While upgrading from Ubuntu 14 to Ubuntu 16 via do-release-upgrade, I ended up with the following relocation error:

apt-get: relocation error: /usr/lib/x86_64-linux-gnu/libapt-pkg.so.5.0: symbol _ZNKSt7__cxx1112basic_stringIcSt11char_traitsIcESaIcEE7compareERKS4_, version GLIBCXX_3.4.21 not defined in file libstdc++.so.6 with link time reference

as described here. https://github.com/Microsoft/WSL/issues/1216

And couldn't use apt any more.
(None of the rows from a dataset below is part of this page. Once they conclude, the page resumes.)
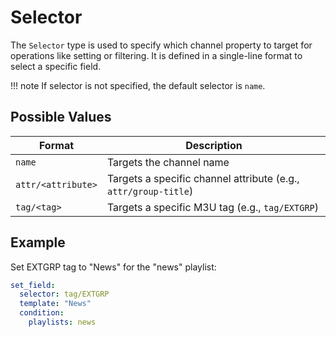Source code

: # Selector

The `Selector` type is used to specify which channel property to target for operations like setting or filtering. It is
defined in a single-line format to select a specific field.

!!! note
    If selector is not specified, the default selector is `name`.

## Possible Values

| Format             | Description                                                     |
|--------------------|-----------------------------------------------------------------|
| `name`             | Targets the channel name                                        |
| `attr/<attribute>` | Targets a specific channel attribute (e.g., `attr/group-title`) |
| `tag/<tag>`        | Targets a specific M3U tag (e.g., `tag/EXTGRP`)                 |

## Example

Set EXTGRP tag to "News" for the "news" playlist:

```yaml
set_field:
  selector: tag/EXTGRP
  template: "News"
  condition:
    playlists: news
```
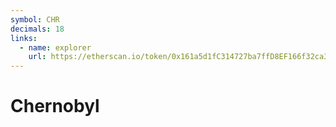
 ```yaml
---
symbol: CHR
decimals: 18
links:
  - name: explorer
    url: https://etherscan.io/token/0x161a5d1fC314727ba7ffD8EF166f32ca30Ff87Df
---
```


# Chernobyl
I solved this (as suggested in the link above) by installing:

sudo dpkg -i libstdc++6_5.4.0-6ubuntu1~16.04.12_amd64.deb

Now, apt works again, but I have ended with broken dependencies:

 libstdc++-5-dev : Depends: libstdc++6 (>= 5.5.0-12ubuntu1~14.04) but 5.4.0-6ubuntu1~16.04.12 is installed
 libstdc++-6-dev : Depends: libstdc++6 (>= 6.5.0-2ubuntu1~14.04.1) but 5.4.0-6ubuntu1~16.04.12 is installed
 libstdc++-7-dev : Depends: libstdc++6 (>= 7.5.0-3ubuntu1~14.04.1) but 5.4.0-6ubuntu1~16.04.12 is installed
 libstdc++6 : Depends: gcc-5-base (= 5.4.0-6ubuntu1~16.04.12) but 5.5.0-12ubuntu1~14.04 is installed

Does someone have an idea on how to fix this?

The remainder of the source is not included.